◆ **EXERCISE BRIEF**: Please transcribe exactly, and only, the lines of the data below between the line holding "- Check if the API" and the line holding "2. Implement periodic", inclusive.
───── MATERIAL PROVIDED
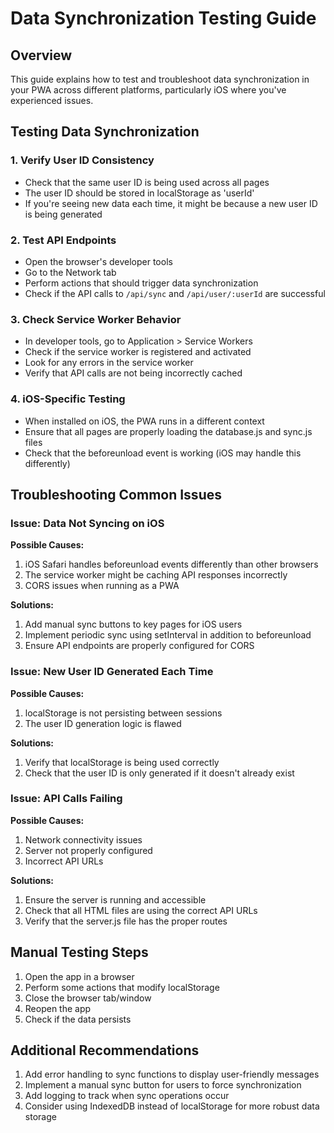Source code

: # Data Synchronization Testing Guide

## Overview
This guide explains how to test and troubleshoot data synchronization in your PWA across different platforms, particularly iOS where you've experienced issues.

## Testing Data Synchronization

### 1. Verify User ID Consistency
- Check that the same user ID is being used across all pages
- The user ID should be stored in localStorage as 'userId'
- If you're seeing new data each time, it might be because a new user ID is being generated

### 2. Test API Endpoints
- Open the browser's developer tools
- Go to the Network tab
- Perform actions that should trigger data synchronization
- Check if the API calls to `/api/sync` and `/api/user/:userId` are successful

### 3. Check Service Worker Behavior
- In developer tools, go to Application > Service Workers
- Check if the service worker is registered and activated
- Look for any errors in the service worker
- Verify that API calls are not being incorrectly cached

### 4. iOS-Specific Testing
- When installed on iOS, the PWA runs in a different context
- Ensure that all pages are properly loading the database.js and sync.js files
- Check that the beforeunload event is working (iOS may handle this differently)

## Troubleshooting Common Issues

### Issue: Data Not Syncing on iOS
**Possible Causes:**
1. iOS Safari handles beforeunload events differently than other browsers
2. The service worker might be caching API responses incorrectly
3. CORS issues when running as a PWA

**Solutions:**
1. Add manual sync buttons to key pages for iOS users
2. Implement periodic sync using setInterval in addition to beforeunload
3. Ensure API endpoints are properly configured for CORS

### Issue: New User ID Generated Each Time
**Possible Causes:**
1. localStorage is not persisting between sessions
2. The user ID generation logic is flawed

**Solutions:**
1. Verify that localStorage is being used correctly
2. Check that the user ID is only generated if it doesn't already exist

### Issue: API Calls Failing
**Possible Causes:**
1. Network connectivity issues
2. Server not properly configured
3. Incorrect API URLs

**Solutions:**
1. Ensure the server is running and accessible
2. Check that all HTML files are using the correct API URLs
3. Verify that the server.js file has the proper routes

## Manual Testing Steps

1. Open the app in a browser
2. Perform some actions that modify localStorage
3. Close the browser tab/window
4. Reopen the app
5. Check if the data persists

## Additional Recommendations

1. Add error handling to sync functions to display user-friendly messages
2. Implement a manual sync button for users to force synchronization
3. Add logging to track when sync operations occur
4. Consider using IndexedDB instead of localStorage for more robust data storage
──────────
◆ **COMPLETED EXERCISE**:
- Check if the API calls to `/api/sync` and `/api/user/:userId` are successful

### 3. Check Service Worker Behavior
- In developer tools, go to Application > Service Workers
- Check if the service worker is registered and activated
- Look for any errors in the service worker
- Verify that API calls are not being incorrectly cached

### 4. iOS-Specific Testing
- When installed on iOS, the PWA runs in a different context
- Ensure that all pages are properly loading the database.js and sync.js files
- Check that the beforeunload event is working (iOS may handle this differently)

## Troubleshooting Common Issues

### Issue: Data Not Syncing on iOS
**Possible Causes:**
1. iOS Safari handles beforeunload events differently than other browsers
2. The service worker might be caching API responses incorrectly
3. CORS issues when running as a PWA

**Solutions:**
1. Add manual sync buttons to key pages for iOS users
2. Implement periodic sync using setInterval in addition to beforeunload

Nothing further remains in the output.